The Prognosis

I’ve made peace with JR Dunn, my editor at American Thinker.  I’m working on a campaign, a campaign for an Article V BBA.  AT is not a campaign platform.  It’s a website for a variety of conservative opinion.  So I took out all the Article V stuff, which I reproduce below, in quotes, and resubmitted my piece from a couple days ago, which I’m pretty sure he’ll use.
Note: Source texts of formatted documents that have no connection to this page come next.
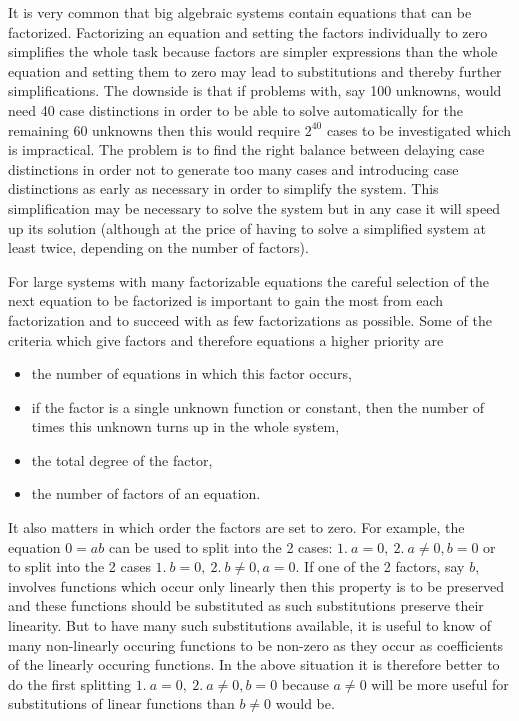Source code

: It is very common that big algebraic systems contain equations that
can be factorized.  Factorizing an equation and setting the factors
individually to zero simplifies the whole task because factors are
simpler expressions than the whole equation and setting them to zero
may lead to substitutions and thereby further simplifications.  The
downside is that if problems with, say 100 unknowns, would need 40
case distinctions in order to be able to solve automatically for the
remaining 60 unknowns then this would require $2^{40}$ cases to be
investigated which is impractical.  The problem is to find the right
balance between delaying case distinctions in order not to generate
too many cases and introducing case distinctions as early as necessary
in order to simplify the system.  This simplification may be necessary
to solve the system but in any case it will speed up its solution
(although at the price of having to solve a simplified system at least
twice, depending on the number of factors).

For large systems with many factorizable equations the careful
selection of the next equation to be factorized is important to gain
the most from each factorization and to succeed with as few
factorizations as possible.  Some of the criteria which give factors
and therefore equations a higher priority are
\begin{itemize}
\item the number of equations in which this factor occurs,
\item if the factor is a single unknown function or constant, then the
  number of times this unknown turns up in the whole system,
\item the total degree of the factor,
\item the number of factors of an equation.
\end{itemize}
It also matters in which order the factors are set to zero.  For
example, the equation $0=ab$ can be used to split into the 2 cases:
$1.\ a=0, \ 2.\ a\neq 0, b=0$ or to split into the 2 cases $1.\ b=0,
\ 2.\ b\neq 0, a=0$.  If one of the 2 factors, say $b$, involves
functions which occur only linearly then this property is to be
preserved and these functions should be substituted as such
substitutions preserve their linearity.  But to have many such
substitutions available, it is useful to know of many non-linearly
occuring functions to be non-zero as they occur as coefficients of the
linearly occuring functions.  In the above situation it is therefore
better to do the first splitting $1.\ a=0, \ 2.\ a\neq 0, b=0$ because
$a\neq 0$ will be more useful for substitutions of linear functions
than $b\neq 0$ would be.

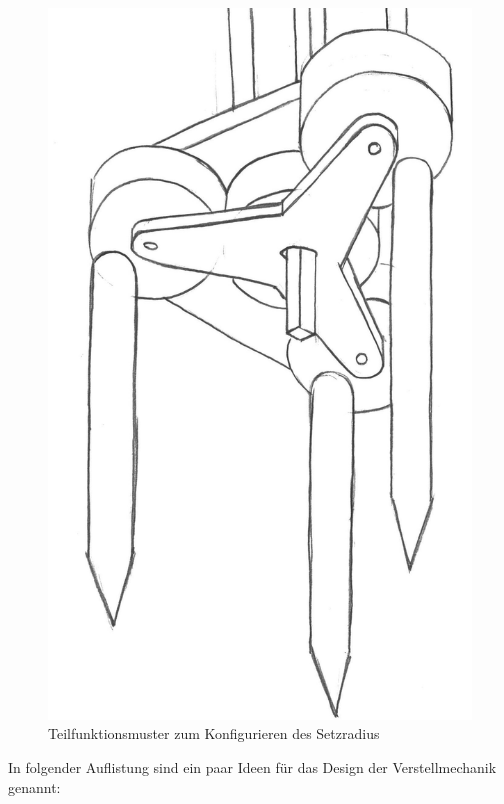 \begin{figure}[H]
	\includegraphics[scale=0.55]{Illustrationen/5-Konzept/blau_Verstellmechanismus.jpg}
	\caption{Teilfunktionsmuster zum Konfigurieren des Setzradius}
	\label{fig:blau_verstellmech}
\end{figure}

In folgender Auflistung sind ein paar Ideen für das Design der Verstellmechanik genannt:

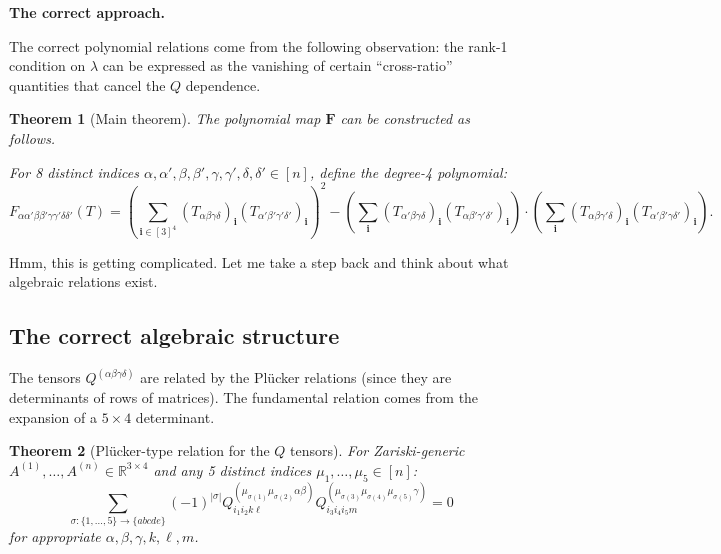 \documentclass[12pt]{article}
\newtheorem{theorem}{Theorem}
\begin{document}
\textbf{The correct approach.}

The correct polynomial relations come from the following observation: the rank-1 condition on $\lambda$ can be expressed as the vanishing of certain ``cross-ratio'' quantities that cancel the $Q$ dependence.

\begin{theorem}[Main theorem]\label{thm:main2}
The polynomial map $\mathbf{F}$ can be constructed as follows.

For 8 distinct indices $\alpha, \alpha', \beta, \beta', \gamma, \gamma', \delta, \delta' \in [n]$, define the degree-4 polynomial:
\begin{equation}\label{eq:F-correct}
F_{\alpha\alpha'\beta\beta'\gamma\gamma'\delta\delta'}(T) = \left(\sum_{\mathbf{i} \in [3]^4} (T_{\alpha\beta\gamma\delta})_\mathbf{i} (T_{\alpha'\beta'\gamma'\delta'})_\mathbf{i}\right)^2 - \left(\sum_{\mathbf{i}} (T_{\alpha'\beta\gamma\delta})_\mathbf{i}(T_{\alpha\beta'\gamma'\delta'})_\mathbf{i}\right) \cdot \left(\sum_\mathbf{i}(T_{\alpha\beta\gamma'\delta})_\mathbf{i}(T_{\alpha'\beta'\gamma\delta'})_\mathbf{i}\right).
\end{equation}

\end{theorem}

Hmm, this is getting complicated. Let me take a step back and think about what algebraic relations exist.

\subsection{The correct algebraic structure}

The tensors $Q^{(\alpha\beta\gamma\delta)}$ are related by the Plücker relations (since they are determinants of rows of matrices). The fundamental relation comes from the expansion of a $5 \times 4$ determinant.

\begin{theorem}[Plücker-type relation for the $Q$ tensors]\label{thm:plucker}
For Zariski-generic $A^{(1)}, \ldots, A^{(n)} \in \mathbb{R}^{3\times 4}$ and any 5 distinct indices $\mu_1, \ldots, \mu_5 \in [n]$:
\begin{equation}\label{eq:plucker}
\sum_{\sigma: \{1,\ldots,5\} \to \{abcde\}} (-1)^{|\sigma|} Q^{(\mu_{\sigma(1)}\mu_{\sigma(2)}\alpha\beta)}_{i_1 i_2 k \ell} Q^{(\mu_{\sigma(3)}\mu_{\sigma(4)}\mu_{\sigma(5)}\gamma)}_{i_3 i_4 i_5 m} = 0
\end{equation}
for appropriate $\alpha, \beta, \gamma, k, \ell, m$.
\end{theorem}
\end{document}
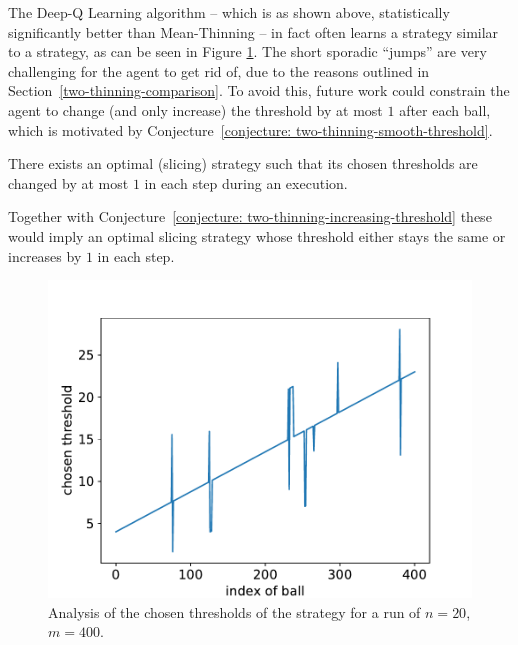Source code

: The Deep-Q Learning algorithm -- which is as shown above, statistically significantly better than Mean-Thinning -- in fact often learns a strategy similar to a \ConstantOffset strategy, as can be seen in Figure \ref{two-thinning-dqn-thresholds}. The short sporadic ``jumps'' are very challenging for the agent to get rid of, due to the reasons outlined in Section~\ref{two-thinning-comparison}. To avoid this, future work could constrain the agent to change (and only increase) the threshold by at most $1$ after each ball, which is motivated by Conjecture~\ref{conjecture: two-thinning-smooth-threshold}.


\begin{conjecture}\label{conjecture: two-thinning-smooth-threshold}
There exists an optimal (slicing) strategy such that its chosen thresholds are changed by at most $1$ in each step during an execution.
\end{conjecture}


\begin{remark}
Together with Conjecture~\ref{conjecture: two-thinning-increasing-threshold} these would imply an optimal slicing strategy whose threshold either stays the same or increases by $1$ in each step.
\end{remark}


\begin{figure}[h]
    \centering
    \includegraphics[scale=0.6]{Chapter4/Figs/dqn_learnt_thresholds_20_400.pdf}
    \caption{Analysis of the chosen thresholds of the \DQN strategy for a run of $n=20$, $m=400$.}
    \label{two-thinning-dqn-thresholds}
\end{figure}



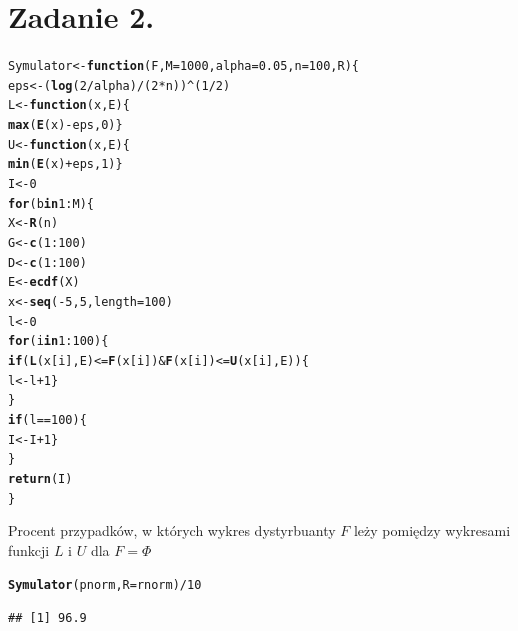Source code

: \documentclass[12pt, a4paper]{article}\usepackage[]{graphicx}\usepackage[]{xcolor}
\makeatletter
\newcommand{\hlnum}[1]{\textcolor[rgb]{0.686,0.059,0.569}{#1}}%
\newcommand{\hlopt}[1]{\textcolor[rgb]{0,0,0}{#1}}%
\newcommand{\hlstd}[1]{\textcolor[rgb]{0.345,0.345,0.345}{#1}}%
\newcommand{\hlkwa}[1]{\textcolor[rgb]{0.161,0.373,0.58}{\textbf{#1}}}%
\newcommand{\hlkwb}[1]{\textcolor[rgb]{0.69,0.353,0.396}{#1}}%
\newcommand{\hlkwc}[1]{\textcolor[rgb]{0.333,0.667,0.333}{#1}}%
\newcommand{\hlkwd}[1]{\textcolor[rgb]{0.737,0.353,0.396}{\textbf{#1}}}%
\newenvironment{kframe}{%
 \def\at@end@of@kframe{}%
 \ifinner\ifhmode%
  \def\at@end@of@kframe{\end{minipage}}%
  \begin{minipage}{\columnwidth}%
 \fi\fi%
 \def\FrameCommand##1{\hskip\@totalleftmargin \hskip-\fboxsep
 \colorbox{shadecolor}{##1}\hskip-\fboxsep
     \hskip-\linewidth \hskip-\@totalleftmargin \hskip\columnwidth}%
 \MakeFramed {\advance\hsize-\width
   \@totalleftmargin\z@ \linewidth\hsize
   \@setminipage}}%
 {\par\unskip\endMakeFramed%
 \at@end@of@kframe}
\newenvironment{knitrout}{}{} %
\makeatother
\begin{document}
\section{Zadanie 2.}
\begin{knitrout}
\color{fgcolor}\begin{kframe}
\begin{alltt}
\hlstd{Symulator} \hlkwb{<-} \hlkwa{function}\hlstd{(}\hlkwc{F}\hlstd{,} \hlkwc{M}\hlstd{=}\hlnum{1000}\hlstd{,} \hlkwc{alpha}\hlstd{=}\hlnum{0.05}\hlstd{,} \hlkwc{n}\hlstd{=}\hlnum{100}\hlstd{,} \hlkwc{R}\hlstd{)\{}
  \hlstd{eps} \hlkwb{<-} \hlstd{(}\hlkwd{log}\hlstd{(}\hlnum{2}\hlopt{/}\hlstd{alpha)}\hlopt{/}\hlstd{(}\hlnum{2}\hlopt{*}\hlstd{n))}\hlopt{^}\hlstd{(}\hlnum{1}\hlopt{/}\hlnum{2}\hlstd{)}
  \hlstd{L} \hlkwb{<-} \hlkwa{function}\hlstd{(}\hlkwc{x}\hlstd{,} \hlkwc{E}\hlstd{)\{}
    \hlkwd{max}\hlstd{(}\hlkwd{E}\hlstd{(x)} \hlopt{-} \hlstd{eps,} \hlnum{0}\hlstd{)\}}
  \hlstd{U} \hlkwb{<-} \hlkwa{function}\hlstd{(}\hlkwc{x}\hlstd{,} \hlkwc{E}\hlstd{)\{}
    \hlkwd{min}\hlstd{(}\hlkwd{E}\hlstd{(x)} \hlopt{+} \hlstd{eps,} \hlnum{1}\hlstd{)\}}
  \hlstd{I} \hlkwb{<-} \hlnum{0}
  \hlkwa{for} \hlstd{(b} \hlkwa{in} \hlnum{1}\hlopt{:}\hlstd{M)\{}
    \hlstd{X} \hlkwb{<-} \hlkwd{R}\hlstd{(n)}
    \hlstd{G} \hlkwb{<-} \hlkwd{c}\hlstd{(}\hlnum{1}\hlopt{:}\hlnum{100}\hlstd{)}
    \hlstd{D} \hlkwb{<-} \hlkwd{c}\hlstd{(}\hlnum{1}\hlopt{:}\hlnum{100}\hlstd{)}
    \hlstd{E} \hlkwb{<-} \hlkwd{ecdf}\hlstd{(X)}
    \hlstd{x} \hlkwb{<-} \hlkwd{seq}\hlstd{(}\hlopt{-}\hlnum{5}\hlstd{,} \hlnum{5}\hlstd{,} \hlkwc{length}\hlstd{=}\hlnum{100}\hlstd{)}
    \hlstd{l} \hlkwb{<-} \hlnum{0}
    \hlkwa{for} \hlstd{(i} \hlkwa{in} \hlnum{1}\hlopt{:}\hlnum{100}\hlstd{)\{}
      \hlkwa{if} \hlstd{(}\hlkwd{L}\hlstd{(x[i], E)}\hlopt{<=}\hlkwd{F}\hlstd{(x[i])} \hlopt{&} \hlkwd{F}\hlstd{(x[i])} \hlopt{<=} \hlkwd{U}\hlstd{(x[i], E))\{}
        \hlstd{l} \hlkwb{<-} \hlstd{l} \hlopt{+}\hlnum{1}\hlstd{\}}
    \hlstd{\}}
    \hlkwa{if}\hlstd{(l}\hlopt{==}\hlnum{100}\hlstd{)\{}
      \hlstd{I} \hlkwb{<-} \hlstd{I} \hlopt{+}\hlnum{1}\hlstd{\}}
    \hlstd{\}}
  \hlkwd{return}\hlstd{(I)}
\hlstd{\}}
\end{alltt}
\end{kframe}
\end{knitrout}

Procent przypadków, w których wykres dystyrbuanty $F$ leży pomiędzy wykresami funkcji $L$ i $U$ dla $F = \Phi$
\begin{knitrout}
\color{fgcolor}\begin{kframe}
\begin{alltt}
\hlkwd{Symulator}\hlstd{(pnorm,} \hlkwc{R}\hlstd{=rnorm)}\hlopt{/}\hlnum{10}
\end{alltt}
\begin{verbatim}
## [1] 96.9
\end{verbatim}
\end{kframe}
\end{knitrout}
\end{document}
“On a website supposedly devoted to the promotion of Article V, I talk a lot about the Presidential race.  That’s because I’m not convinced we’ll get to 34 this year.  If Maryland rescinds, which we expect, we’d need Virginia, which is going to be a very tough nut to crack.  So I expect we have to wait until after the 2016 elections.  As Thomas Edsall points out in the NYT, straight ticket voting is on the rise.  And no Party has won the White House while it lost a majority in the Senate since 1860.  We need a Republican Senate, and a Republican President will virtually guarantee it.

We also need more targets.  We want  the Kentucky, Maine, Minnesota and Washington legislatures under complete Republican control.  Recently a party’s performance in a Presidential contest closely tracks its success in state legislative races.  This is new.  If I’ve got this election figured out correctly, Kasich or Rubio will win in a landslide and we get at least a couple new targets, giving us everything we need to get to 34 in 2017.

The pendulum swings, the tide surges, and we get our turn in the saddle.  It won’t last forever.  You shouldn’t plan on more than eight years.  What matters is what you do with the opportunity.  Make changes that are permanent and fundamental.  Like a supply side BBA, for openers, with other Article V reforms to follow.   Harding and the Republicans turned this country around after the 1920 landslide, but it was a temporary victory, entirely washed away by the New Deal.  We want our win in 2016 to be a watershed.

That’s what Article V is all about.”

I started writing articles to promote Article V, and the only place I can get them out on the internet doesn’t want to hear about Article V.  It’ll take me a while to figure this out.  For now, I’ve concluded that, for the purposes of Article V, Kasich is our best candidate, followed by Rubio, and, further back, Cruz.  The people at AT are hard core.  Kasich is too soft for them.  A lot of the commenters turn purple when they start talking about him.  He’s a RINO, a sellout, a typical corrupt Republican bought and paid for politician.  These guys bitch at the editors  at AT for even allowing me a place on the website.  They get all fired up, and swear holy oaths that they’ll never vote for a RINO again.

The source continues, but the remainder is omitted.